BRADFORD FULLER SWAN
With a heavy heart we write these lines in memory of Brad Swan, who with gentle irascibility brought wisdom and manners, good judgment and humor to us all. Brad was not a great mountaineer; his alpine accomplishments were minimal. Indeed on one of the few occasions when he donned a rope, he slid off an easy slab. But, then, with typical humor announced that if we would have him, he would hence forth be our haulbag.
Brad climbed and hiked in the Himalaya, the Hebrides, the Antarctic, and the mountains of Western Canada. But his main qualification for election to the American Alpine Club was forty years of service as a volunteer guide and trainer of leaders for camp groups in the alpine areas of New England. No one knew the trails and vistas of the Presidential Range as he did. Few people are aware of the alpine flowers, but he was among that even smaller group that cared to study, describe and preserve their delicate environment.
He was Chairman of the Huts Committee for the Appalachian Mountain Club and served some years as editor of Appalachia, the oldest mountaineering journal in the Western Hemisphere. His greatest work, though, was as one of the principal figures behind the establishment of a vigorous mountain leadership program within the A. M. C. For this last labor he was in course named a Corresponding Member of that organization, a barely adequate recognition for one who gave so much.
In the real world Brad Swan was a giant. He served as President of the Rhode Island Historical Society, the Providence Art Club, as historian for the Society of Colonial Wars and was the author of a number of scholarly historical works.
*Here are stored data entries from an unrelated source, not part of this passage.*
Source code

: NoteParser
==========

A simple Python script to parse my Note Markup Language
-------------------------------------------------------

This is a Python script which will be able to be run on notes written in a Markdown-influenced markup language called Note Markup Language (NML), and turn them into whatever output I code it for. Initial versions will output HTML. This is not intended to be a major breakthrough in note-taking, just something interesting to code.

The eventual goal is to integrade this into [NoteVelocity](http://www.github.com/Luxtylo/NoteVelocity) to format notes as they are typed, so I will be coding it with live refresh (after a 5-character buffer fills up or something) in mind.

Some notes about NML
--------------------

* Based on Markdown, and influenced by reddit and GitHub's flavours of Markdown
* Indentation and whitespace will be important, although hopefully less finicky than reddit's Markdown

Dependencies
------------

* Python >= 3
A member of many distinguished historical and bibliographical societies, he was also an artist of some taste who created many works in water color.
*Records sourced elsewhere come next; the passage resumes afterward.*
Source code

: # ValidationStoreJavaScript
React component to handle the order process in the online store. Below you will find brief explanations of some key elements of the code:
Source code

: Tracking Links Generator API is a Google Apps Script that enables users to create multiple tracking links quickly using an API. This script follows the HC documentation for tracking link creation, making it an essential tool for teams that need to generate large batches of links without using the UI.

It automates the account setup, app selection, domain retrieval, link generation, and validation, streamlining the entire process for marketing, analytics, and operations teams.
His ancestry was extremely distinguished, including sixteen Mayflower passengers; among them, John Alden, Myles Standish and William Bradford. Nevertheless Brad prided himself on his standing as a liberal Democrat, and took nobody very seriously.
The Possessor of the finest wine cellar in the Providence Plantations, as the principal arts and drama critic for the Providence Journal and Bulletin, he was for decades the leading arbiter of taste in one of America’s most historic cities. Nothing, however, was preserved from his wit, and as a devotee of Mencken, he laughed at everyone.
Brad Swan was our cook and counselor in the mountains, stooping over smokey heather fires in the rain and enjoying with vicarious glee the tales of ascents made by the younger members of the party. They, in turn, would gather respectfully every evening while he discussed the flowers and birds he had seen that day nearer to camp.
Brad had known for quite some time that without corrective surgery on his weakened aorta, his days would be limited. But, in a decision supported by all his friends, he elected to serve out his time in full intellectual vigor. On his last trip to the mountains he advised us that if he were to die there, that’s where he was to stay. And that is where we, who have lost so much, have taken his ashes.